Exercise instructions: Transcribe the entries exactly. Omit the pictures.

Source data:
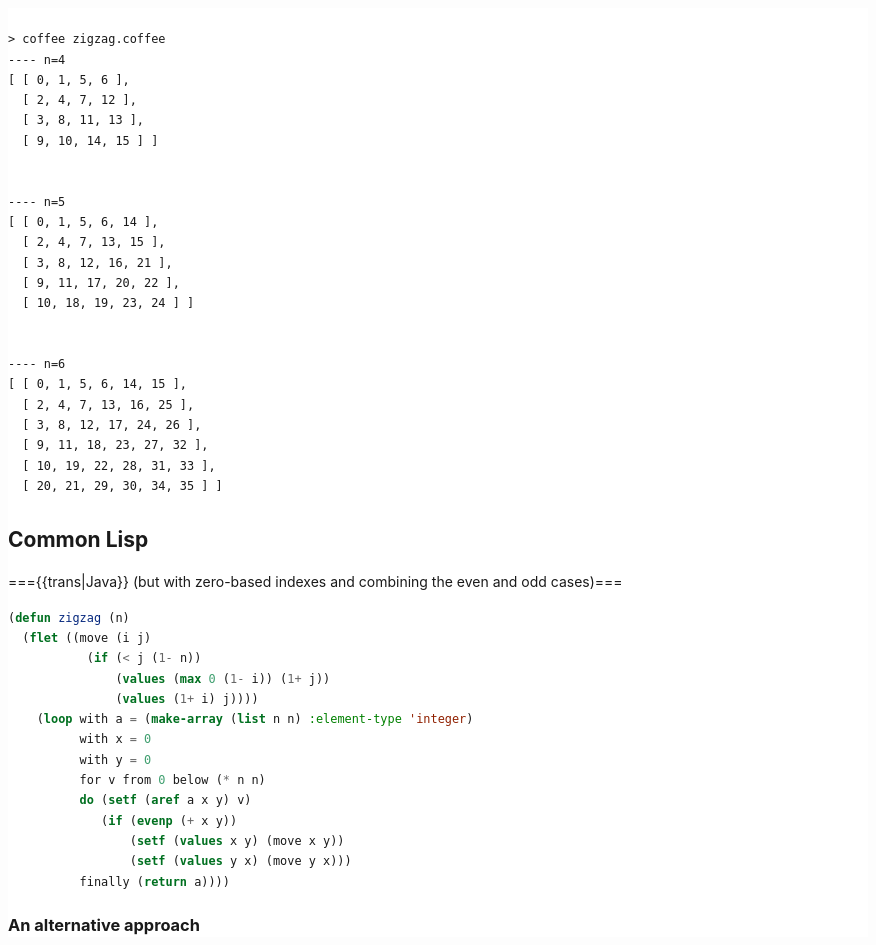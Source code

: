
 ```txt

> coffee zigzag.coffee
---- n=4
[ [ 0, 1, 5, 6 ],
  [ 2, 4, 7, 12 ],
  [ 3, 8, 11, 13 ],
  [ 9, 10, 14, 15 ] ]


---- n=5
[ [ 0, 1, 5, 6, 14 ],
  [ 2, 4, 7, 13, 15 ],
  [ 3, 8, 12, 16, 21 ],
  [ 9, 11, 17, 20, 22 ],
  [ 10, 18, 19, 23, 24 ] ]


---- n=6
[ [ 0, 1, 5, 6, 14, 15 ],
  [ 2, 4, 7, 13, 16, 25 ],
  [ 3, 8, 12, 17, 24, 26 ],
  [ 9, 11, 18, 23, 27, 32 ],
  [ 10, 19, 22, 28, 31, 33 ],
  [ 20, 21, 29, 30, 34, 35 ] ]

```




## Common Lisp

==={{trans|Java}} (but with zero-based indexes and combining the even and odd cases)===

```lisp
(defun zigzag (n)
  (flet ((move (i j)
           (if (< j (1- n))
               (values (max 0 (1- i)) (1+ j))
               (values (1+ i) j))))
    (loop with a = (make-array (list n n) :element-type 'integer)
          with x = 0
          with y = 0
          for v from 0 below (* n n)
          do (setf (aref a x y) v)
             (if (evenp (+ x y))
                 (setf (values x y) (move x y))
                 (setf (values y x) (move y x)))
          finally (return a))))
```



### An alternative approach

Solution to this exercise:
Source code

:
 ```txt

> coffee zigzag.coffee
---- n=4
[ [ 0, 1, 5, 6 ],
  [ 2, 4, 7, 12 ],
  [ 3, 8, 11, 13 ],
  [ 9, 10, 14, 15 ] ]


---- n=5
[ [ 0, 1, 5, 6, 14 ],
  [ 2, 4, 7, 13, 15 ],
  [ 3, 8, 12, 16, 21 ],
  [ 9, 11, 17, 20, 22 ],
  [ 10, 18, 19, 23, 24 ] ]


---- n=6
[ [ 0, 1, 5, 6, 14, 15 ],
  [ 2, 4, 7, 13, 16, 25 ],
  [ 3, 8, 12, 17, 24, 26 ],
  [ 9, 11, 18, 23, 27, 32 ],
  [ 10, 19, 22, 28, 31, 33 ],
  [ 20, 21, 29, 30, 34, 35 ] ]

```




## Common Lisp

==={{trans|Java}} (but with zero-based indexes and combining the even and odd cases)===

```lisp
(defun zigzag (n)
  (flet ((move (i j)
           (if (< j (1- n))
               (values (max 0 (1- i)) (1+ j))
               (values (1+ i) j))))
    (loop with a = (make-array (list n n) :element-type 'integer)
          with x = 0
          with y = 0
          for v from 0 below (* n n)
          do (setf (aref a x y) v)
             (if (evenp (+ x y))
                 (setf (values x y) (move x y))
                 (setf (values y x) (move y x)))
          finally (return a))))
```



### An alternative approach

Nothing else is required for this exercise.